The Prophet's Troubles, Hopes, and Dark Despair. In passionate protest against his lot (possibly occasioned by the incident just related) Jeremiah complains that Yahweh has beguiled him into the work of a prophet, only that he may incur bitter shame, and suffer violence. Yet the inner compulsion of the prophetic word will not allow him to restrain it (i.e. forbear, Jeremiah 20:9), though it subjects him to the charge of treasonable utterance (Jeremiah 26:11). Jeremiah 20:11 (if originally here) mark a change of mood, and express Jeremiah's confidence that Yahweh will avenge him. The depth of his despair is reached in Jeremiah 20:14 (cf. Job 3:3), in which he curses the very day of his birth; he awards a curse instead of the usual reward for good news to the messenger who announced it, invoking on him the fate of Sodom and Gomorrah (Genesis 19:25; Isaiah 13:19), and the alarms of war (Jeremiah 4:19). He wishes he had never been born, because of his hard fate (Jeremiah 20:18).

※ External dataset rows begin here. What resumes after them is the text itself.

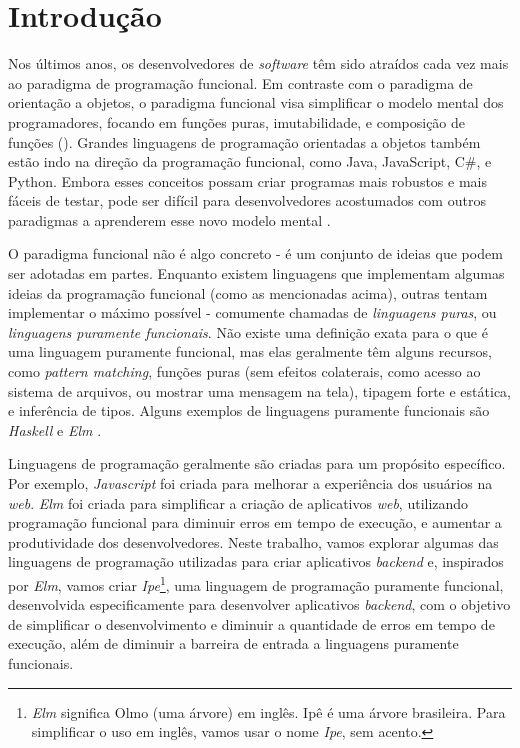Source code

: 
\chapter{Introdução}

Nos últimos anos, os desenvolvedores de \textit{software} têm sido atraídos cada vez mais
ao paradigma de programação funcional. Em contraste com o paradigma de orientação
a objetos, o paradigma funcional visa simplificar o modelo mental dos programadores,
focando em funções puras, imutabilidade, e composição de funções (\textcite{functionalprogramming-future}).
Grandes linguagens de programação orientadas a objetos também estão indo na direção
da programação funcional, como Java, JavaScript, C\#, e Python. Embora esses
conceitos possam criar programas mais robustos e mais fáceis de testar, pode ser
difícil para desenvolvedores acostumados com outros paradigmas a aprenderem esse
novo modelo mental \cite{promisesoffp}.

O paradigma funcional não é algo concreto - é um conjunto de ideias que podem ser
adotadas em partes. Enquanto existem linguagens que implementam
algumas ideias da programação funcional (como as mencionadas acima), outras
tentam implementar o máximo possível - comumente chamadas de \textit{linguagens puras},
ou \textit{linguagens puramente funcionais}. Não existe uma definição exata para
o que é uma linguagem puramente funcional, mas elas geralmente têm alguns recursos,
como \textit{pattern matching}, funções puras (sem efeitos colaterais, como acesso
ao sistema de arquivos, ou mostrar uma mensagem na tela), tipagem forte e estática,
e inferência de tipos. Alguns exemplos de linguagens puramente funcionais são
\textit{Haskell} \cite{conceptionoffunctionalpl} e \textit{Elm} \cite{czaplicki2012elm}.

Linguagens de programação geralmente são criadas para um propósito específico. Por
exemplo, \textit{Javascript} foi criada para melhorar a experiência dos usuários
na \textit{web}. \textit{Elm} foi criada para simplificar a criação de aplicativos
\textit{web}, utilizando programação funcional para diminuir erros em tempo de
execução, e aumentar a produtividade dos desenvolvedores. Neste trabalho, vamos
explorar algumas das linguagens de programação utilizadas para criar aplicativos
\textit{backend} e, inspirados por \textit{Elm}, vamos criar
\textit{Ipe}\footnote{\textit{Elm} significa Olmo (uma árvore) em inglês. Ipê é uma árvore brasileira. Para simplificar o uso em inglês, vamos usar o nome \textit{Ipe}, sem acento.},
uma linguagem de programação puramente funcional, desenvolvida especificamente para
desenvolver aplicativos \textit{backend}, com o objetivo de simplificar o desenvolvimento
e diminuir a quantidade de erros em tempo de execução, além de diminuir a barreira
de entrada a linguagens puramente funcionais.

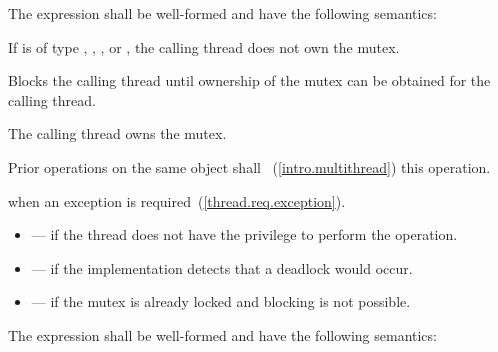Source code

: \pnum
The expression  shall be well-formed and have the following semantics:

\begin{itemdescr}
\pnum
\requires If  is of type , ,
, or , the calling
thread does not own the mutex.

\pnum
\effects Blocks the calling thread until ownership of the mutex can be obtained for the calling thread.

\pnum
\postcondition The calling thread owns the mutex.

\pnum
\returntype {}

\pnum
\sync Prior  operations on the same object shall
~(\ref{intro.multithread}) this operation.

\pnum
\throws {} when
an exception is required~(\ref{thread.req.exception}).

\pnum \errors
\begin{itemize}
\item {} --- if the thread does not have the
privilege to perform the operation.

\item {} --- if the implementation detects
that a deadlock would occur.

\item {} --- if the mutex is already locked and blocking is not possible.
\end{itemize}
\end{itemdescr}

\pnum
The expression  shall be well-formed and have the following semantics:

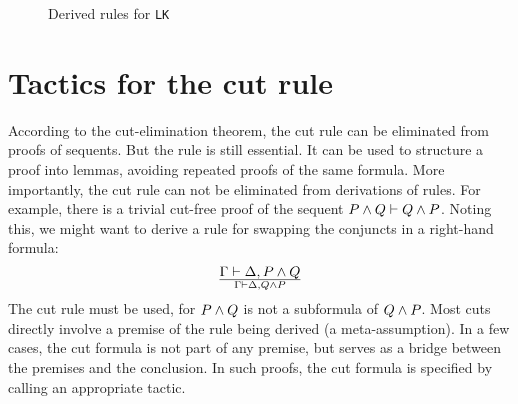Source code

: \begin{figure} 

\caption{Derived rules for {\tt LK}} \label{lk-derived}
\end{figure}


\section{Tactics for the cut rule}
According to the cut-elimination theorem, the cut rule can be eliminated
from proofs of sequents.  But the rule is still essential.  It can be used
to structure a proof into lemmas, avoiding repeated proofs of the same
formula.  More importantly, the cut rule can not be eliminated from
derivations of rules.  For example, there is a trivial cut-free proof of
the sequent \(P\wedge Q\vdash Q\wedge P\).
Noting this, we might want to derive a rule for swapping the conjuncts
in a right-hand formula:
\[ \Gamma\vdash \Delta, P\wedge Q\over \Gamma\vdash \Delta, Q\wedge P \]
The cut rule must be used, for $P\wedge Q$ is not a subformula of $Q\wedge
P$.  Most cuts directly involve a premise of the rule being derived (a
meta-assumption).  In a few cases, the cut formula is not part of any
premise, but serves as a bridge between the premises and the conclusion.
In such proofs, the cut formula is specified by calling an appropriate
tactic.

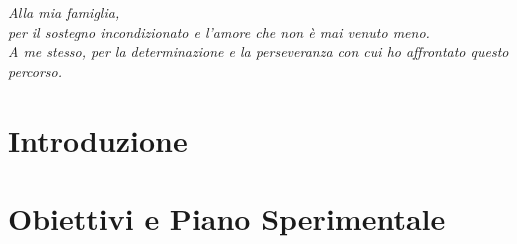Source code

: \documentclass[oneside, 12pt]{report}
\begin{document}
\hypersetup{pageanchor=false}


\begin{titlepage}
    \vspace*{5cm}
    \begin{center}
        \emph{Alla mia famiglia, \\
        per il sostegno incondizionato e l'amore che non è mai venuto meno. \\
        A me stesso, per la determinazione e la perseveranza con cui ho affrontato questo percorso.}
    \end{center}
\end{titlepage}

\hypersetup{pageanchor=true}



\tableofcontents

\listoffigures

\listoftables

\printnoidxglossary[type=\acronymtype, nonumberlist, title={Elenco degli Acronimi}]

\chapter{Introduzione}
\label{chap:introduzione}


\chapter{Obiettivi e Piano Sperimentale}
\label{chap:obiettivi}
\label{chap:specifiche}


\end{document}
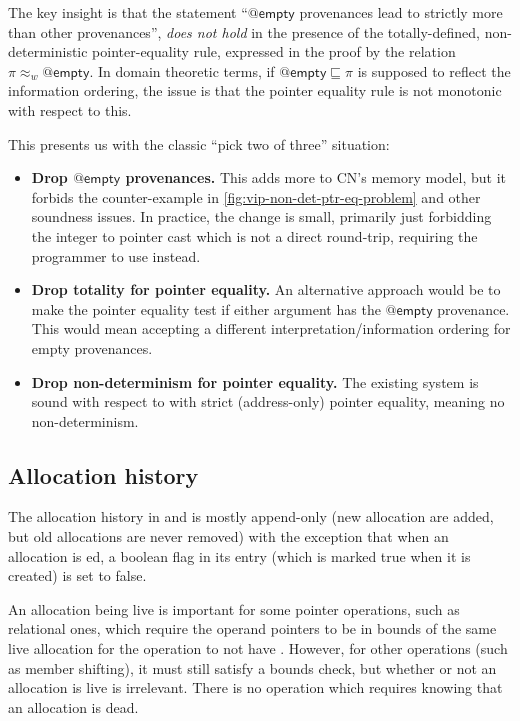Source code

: The key insight is that the statement ``$@\mathsf{empty}$ provenances lead to
strictly more  than other provenances'', \emph{does not hold} in the
presence of the totally-defined, non-deterministic pointer-equality rule,
expressed in the proof by the relation $\pi \approx_w @\mathsf{empty}$. In
domain theoretic terms, if $@\mathsf{empty} \sqsubseteq \pi$ is supposed to
reflect the information ordering, the issue is that the pointer equality rule
is not monotonic with respect to this.

This presents us with the classic ``pick two of three'' situation:
\begin{itemize}
    \item \textbf{Drop $@\mathsf{empty}$ provenances.} This adds more 
        to CN's memory model, but it forbids the counter-example in
        \cref{fig:vip-non-det-ptr-eq-problem} and other soundness
        issues.
        In practice, the change is small, primarily just forbidding the integer
        to pointer cast which is not a direct round-trip, requiring the
        programmer to use  instead.
    \item \textbf{Drop totality for pointer equality.} An alternative approach
        would be to make the pointer equality test  if either argument
        has the $@\mathsf{empty}$ provenance. This would mean accepting a
        different interpretation/information ordering for empty provenances.
    \item \textbf{Drop non-determinism for pointer equality.} The existing
         system is sound with respect to  with strict
        (address-only) pointer equality, meaning no non-determinism.
\end{itemize}

\subsection{Allocation history}\label{subsec:alloc-history}

The allocation history in  and  is mostly append-only
(new allocation are added, but old allocations are never removed) with the
exception that when an allocation is ed, a boolean flag in its
entry (which is marked true when it is created) is set to false.

An allocation being live is important for some pointer operations, such as
relational ones, which require the operand pointers to be in bounds of the same
live allocation for the operation to not have . However, for other
operations (such as member shifting), it must still satisfy a bounds check, but
whether or not an allocation is live is irrelevant. There is no operation which
requires knowing that an allocation is dead.

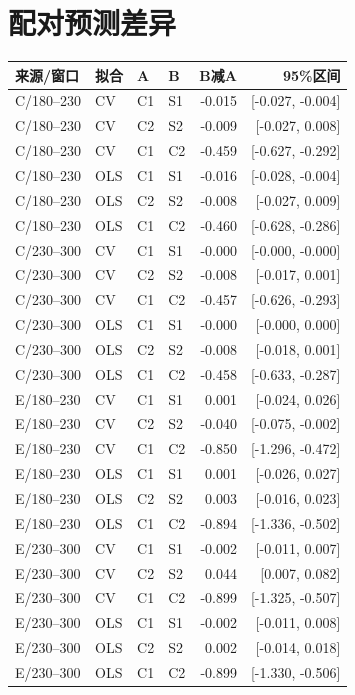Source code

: \documentclass[11pt,a4paper]{article}
\begin{document}
\section{配对预测差异}
\small\begin{longtable}{llllrr}\toprule
来源/窗口 & 拟合 & A & B & B减A & 95\%区间\\\midrule\endhead
C/180--230 & CV & C1 & S1 & -0.015 & [-0.027, -0.004]\\
C/180--230 & CV & C2 & S2 & -0.009 & [-0.027, 0.008]\\
C/180--230 & CV & C1 & C2 & -0.459 & [-0.627, -0.292]\\
C/180--230 & OLS & C1 & S1 & -0.016 & [-0.028, -0.004]\\
C/180--230 & OLS & C2 & S2 & -0.008 & [-0.027, 0.009]\\
C/180--230 & OLS & C1 & C2 & -0.460 & [-0.628, -0.286]\\
C/230--300 & CV & C1 & S1 & -0.000 & [-0.000, -0.000]\\
C/230--300 & CV & C2 & S2 & -0.008 & [-0.017, 0.001]\\
C/230--300 & CV & C1 & C2 & -0.457 & [-0.626, -0.293]\\
C/230--300 & OLS & C1 & S1 & -0.000 & [-0.000, 0.000]\\
C/230--300 & OLS & C2 & S2 & -0.008 & [-0.018, 0.001]\\
C/230--300 & OLS & C1 & C2 & -0.458 & [-0.633, -0.287]\\
E/180--230 & CV & C1 & S1 & 0.001 & [-0.024, 0.026]\\
E/180--230 & CV & C2 & S2 & -0.040 & [-0.075, -0.002]\\
E/180--230 & CV & C1 & C2 & -0.850 & [-1.296, -0.472]\\
E/180--230 & OLS & C1 & S1 & 0.001 & [-0.026, 0.027]\\
E/180--230 & OLS & C2 & S2 & 0.003 & [-0.016, 0.023]\\
E/180--230 & OLS & C1 & C2 & -0.894 & [-1.336, -0.502]\\
E/230--300 & CV & C1 & S1 & -0.002 & [-0.011, 0.007]\\
E/230--300 & CV & C2 & S2 & 0.044 & [0.007, 0.082]\\
E/230--300 & CV & C1 & C2 & -0.899 & [-1.325, -0.507]\\
E/230--300 & OLS & C1 & S1 & -0.002 & [-0.011, 0.008]\\
E/230--300 & OLS & C2 & S2 & 0.002 & [-0.014, 0.018]\\
E/230--300 & OLS & C1 & C2 & -0.899 & [-1.330, -0.506]\\
\bottomrule\end{longtable}\normalsize
\end{document}
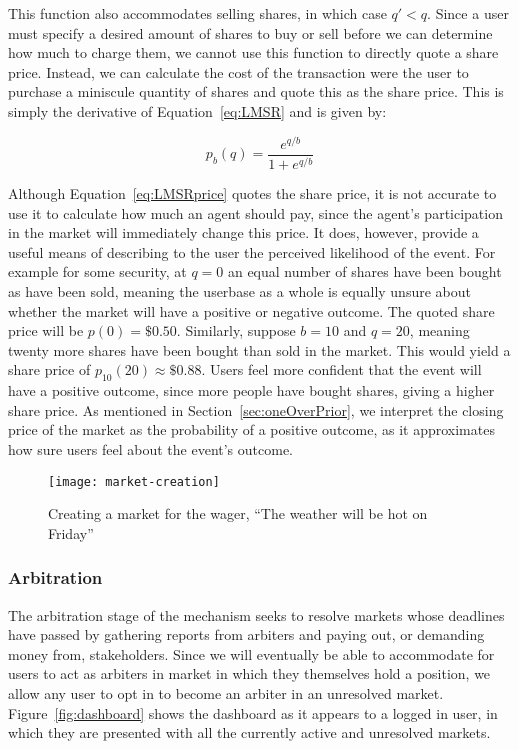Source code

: \documentclass[10pt,a4paper]{article}
\theoremstyle{plain}
\theoremstyle{definition}
\begin{document}
This function also accommodates selling shares, in which case $q'<q$.  Since a
user must specify a desired amount of shares to buy or sell before we can
determine how much to charge them, we cannot use this function to directly
quote a share price. Instead, we can calculate the cost of the transaction were
the user to purchase a miniscule quantity of shares and quote this as the share
price. This is simply the derivative of Equation~\ref{eq:LMSR} and is given by:

\begin{equation}
	\label{eq:LMSRprice}
	p_b(q) = \frac{ e^{q/b} }{ 1 + e^{q/b} }
\end{equation}

Although Equation~\ref{eq:LMSRprice} quotes the share price, it is not accurate
to use it to calculate how much an agent should pay, since the agent's
participation in the market will immediately change this price. It does,
however, provide a useful means of describing to the user the perceived
likelihood of the event. For example for some security, at $q=0$ an equal
number of shares have been bought as have been sold, meaning the userbase as a
whole is equally unsure about whether the market will have a positive or
negative outcome. The quoted share price will be $p(0)=\$0.50$.  Similarly,
suppose $b=10$ and $q=20$, meaning twenty more shares have been bought than
sold in the market. This would yield a share price of $p_{10}(20) \approx
\$0.88$. Users feel more confident that the event will have a positive outcome,
since more people have bought shares, giving a higher share price. As mentioned
in Section~\ref{sec:oneOverPrior}, we interpret the closing price of the market
as the probability of a positive outcome, as it approximates how sure users
feel about the event's outcome.

\begin{figure}[h]
	\centering
	\texttt{[image: market-creation]}
	\caption{Creating a market for the wager, ``The weather will be hot on
	Friday''}
	\label{fig:marketCreation}
\end{figure}

\subsubsection{Arbitration}

\label{sec:arbitration}

The arbitration stage of the mechanism seeks to resolve markets whose deadlines
have passed by gathering reports from arbiters and paying out, or demanding
money from, stakeholders. Since we will eventually be able to accommodate for
users to act as arbiters in market in which they themselves hold a position, we
allow any user to opt in to become an arbiter in an unresolved market.
Figure~\ref{fig:dashboard} shows the dashboard as it appears to a logged in
user, in which they are presented with all the currently active and unresolved
markets. 
\end{document}
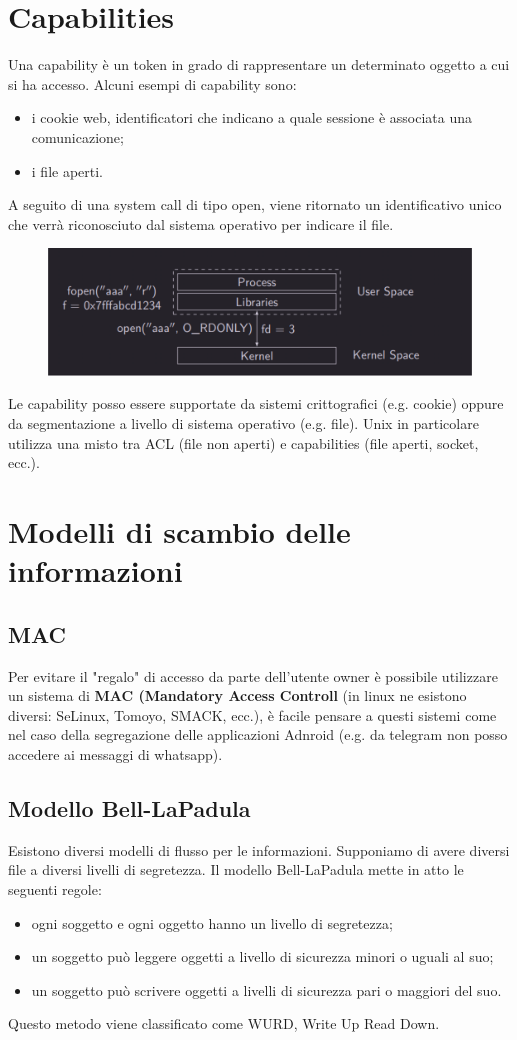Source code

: \section{Capabilities}
Una capability è un token in grado di rappresentare un determinato oggetto a cui si ha accesso. Alcuni esempi di capability sono: 
\begin{itemize}
    \item i cookie web, identificatori che indicano a quale sessione è associata una comunicazione;
    \item i file aperti.
\end{itemize}
A seguito di una system call di tipo open, viene ritornato un identificativo unico che verrà riconosciuto dal sistema operativo per indicare il file.
\begin{figure}[h!]
    \centering
    \includegraphics[width=.6\linewidth]{res/capabilities.png}
    \caption{}
\end{figure}
Le capability posso essere supportate da sistemi crittografici (e.g. cookie) oppure da segmentazione a livello di sistema operativo (e.g. file).
Unix in particolare utilizza una misto tra ACL (file non aperti) e capabilities (file aperti, socket, ecc.).

\section{Modelli di scambio delle informazioni}

\subsection{MAC}
Per evitare il "regalo" di accesso da parte dell'utente owner è possibile utilizzare un sistema di \textbf{MAC (Mandatory Access Controll} (in linux ne esistono diversi: SeLinux, Tomoyo, SMACK, ecc.), è facile pensare a questi sistemi come nel caso della segregazione delle applicazioni Adnroid (e.g. da telegram non posso accedere ai messaggi di whatsapp).

\subsection{Modello Bell-LaPadula}
Esistono diversi modelli di flusso per le informazioni. Supponiamo di avere diversi file a diversi livelli di segretezza. Il modello Bell-LaPadula mette in atto le seguenti regole:
\begin{itemize}
    \item ogni soggetto e ogni oggetto hanno un livello di segretezza;
    \item un soggetto può leggere oggetti a livello di sicurezza minori o uguali al suo;
    \item un soggetto può scrivere oggetti a livelli di sicurezza pari o maggiori del suo. 
\end{itemize}
Questo metodo viene classificato come WURD, Write Up Read Down.

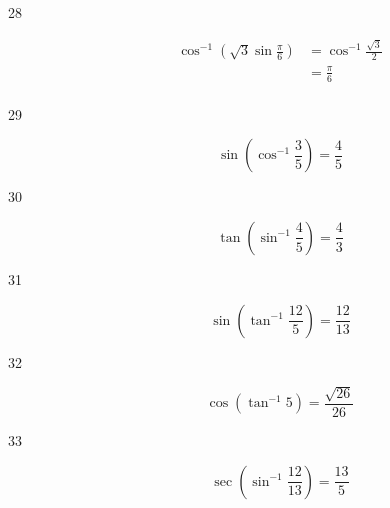 \documentclass{exam}
\begin{document}
\begin{description}
      \item[28] 
        \begin{align*}
          \cos^{-1} \left( \sqrt{3} \sin \frac{\pi}{6} \right) & = \cos^{-1} \frac{\sqrt{3}}{2} \\
                                                               & = \boxed{ \frac{\pi}{6} } \\
        \end{align*}

      \item[29]
        \[
          \sin \left( \cos^{-1} \frac{3}{5} \right) = \boxed{ \frac{4}{5} } 
        \]

      \item[30]
        \[
          \tan \left( \sin^{-1} \frac{4}{5} \right) = \boxed{ \frac{4}{3} } 
        \]

      \item[31]
        \[
          \sin \left( \tan^{-1} \frac{12}{5} \right) = \boxed{ \frac{12}{13} } 
        \]

      \item[32]
        \[
          \cos \left( \tan^{-1} 5 \right) = \boxed{ \frac{\sqrt{26}}{26} } 
        \]

      \item[33]
        \[
          \sec \left( \sin^{-1} \frac{12}{13} \right) = \boxed{ \frac{13}{5} } 
        \]




\end{description}
\end{document}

This impressive passage is of great importance for the study of the prophetic consciousness; it shows clearly that the psychological compulsion which underlies a Thus saith the Lord is the guarantee of the prophet's sincerity, when claiming to speak by Divine inspiration.

Jeremiah 20:8. Violence and spoil: i.e. as being suffered by the speaker.

Jeremiah 20:17. For from read in, with LXX, Syr.